Amazon Music expands to 100+ million songs, but there’s a catch

Headphones on yellow background - Amazon Music changes

Amazon recently increased its Amazon Music streaming library to over 100 million songs for Prime subscribers, although its functionality is frustrating users.

Up from two million songs, Amazon Music now includes a massive amount of music and ad-free podcasts if you’re subscribed to Prime, currently $6.99 a month. However, you can only listen to music via shuffle play. So, you can choose which artist, album, or playlist to tune into, but not the order each track plays. It’s a mildly annoying feature that might cause friction if you like listening to carefully curated playlists or experiencing an album from start to finish.

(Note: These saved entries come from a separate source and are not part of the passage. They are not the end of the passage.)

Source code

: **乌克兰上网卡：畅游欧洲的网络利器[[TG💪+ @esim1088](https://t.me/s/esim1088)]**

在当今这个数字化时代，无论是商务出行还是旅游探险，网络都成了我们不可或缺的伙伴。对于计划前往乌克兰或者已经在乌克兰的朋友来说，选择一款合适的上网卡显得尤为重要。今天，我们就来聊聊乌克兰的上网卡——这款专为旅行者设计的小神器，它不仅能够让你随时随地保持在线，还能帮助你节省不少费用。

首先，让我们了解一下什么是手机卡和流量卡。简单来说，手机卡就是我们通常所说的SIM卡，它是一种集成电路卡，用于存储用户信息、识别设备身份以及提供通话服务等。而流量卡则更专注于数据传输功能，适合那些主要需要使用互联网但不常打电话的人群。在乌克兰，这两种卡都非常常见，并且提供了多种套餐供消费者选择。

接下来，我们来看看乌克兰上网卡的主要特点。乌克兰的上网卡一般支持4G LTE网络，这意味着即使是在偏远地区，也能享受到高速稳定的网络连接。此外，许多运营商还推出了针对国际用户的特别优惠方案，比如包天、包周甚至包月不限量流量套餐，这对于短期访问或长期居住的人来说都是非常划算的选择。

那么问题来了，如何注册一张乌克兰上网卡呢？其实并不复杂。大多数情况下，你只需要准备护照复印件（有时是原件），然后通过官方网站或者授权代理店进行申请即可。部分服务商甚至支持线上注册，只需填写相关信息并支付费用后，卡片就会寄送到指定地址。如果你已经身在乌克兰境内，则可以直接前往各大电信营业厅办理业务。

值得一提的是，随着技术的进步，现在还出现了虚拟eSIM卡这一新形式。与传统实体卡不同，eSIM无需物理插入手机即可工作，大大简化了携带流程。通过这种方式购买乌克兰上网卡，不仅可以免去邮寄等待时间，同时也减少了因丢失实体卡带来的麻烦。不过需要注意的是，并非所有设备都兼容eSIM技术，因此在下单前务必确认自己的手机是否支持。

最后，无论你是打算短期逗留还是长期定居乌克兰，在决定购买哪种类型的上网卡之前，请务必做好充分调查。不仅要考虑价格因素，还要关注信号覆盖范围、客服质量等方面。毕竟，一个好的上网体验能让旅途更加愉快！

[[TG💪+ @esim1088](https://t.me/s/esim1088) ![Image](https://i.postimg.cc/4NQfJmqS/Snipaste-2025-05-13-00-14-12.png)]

Of course, the shuffle-centric design choice isn’t by accident. It’s a dangling carrot to sign up to Amazon Music Unlimited which lets you play any song in any order. There’s currently a three-month free trial for the service, after which it costs $11.99 a month separate from a Prime subscription. For comparison, that’s the same price as Spotify Premium, while Apple Music costs $12.99 per month – although you can bundle this with other Apple services via Apple One which effectively makes it cheaper.

Some Amazon Music users reported issues following the changes to the service, including losing access to purchased music and difficulties finding playlists. Meanwhile, Amazon Music Unlimited offers “Ultra High Definition” streaming quality up to 24-bit 192 kHz, in addition to spatial audio features. Making the base-level music streaming service shuffle-only appears to be a strategy to drive Unlimited subscriptions.

It remains to be seen how Amazon’s changes will impact its music subscription numbers and whether people will upgrade or flock to another service. With multiple subscription services outside of Prime, including Amazon Music Unlimited, Kindle Unlimited, and Audible, perhaps the global monolith will consider an all-in-one solution like Apple One. Regardless, the streaming landscape is fragmented enough as it is, which only makes it more difficult for us consumers to choose.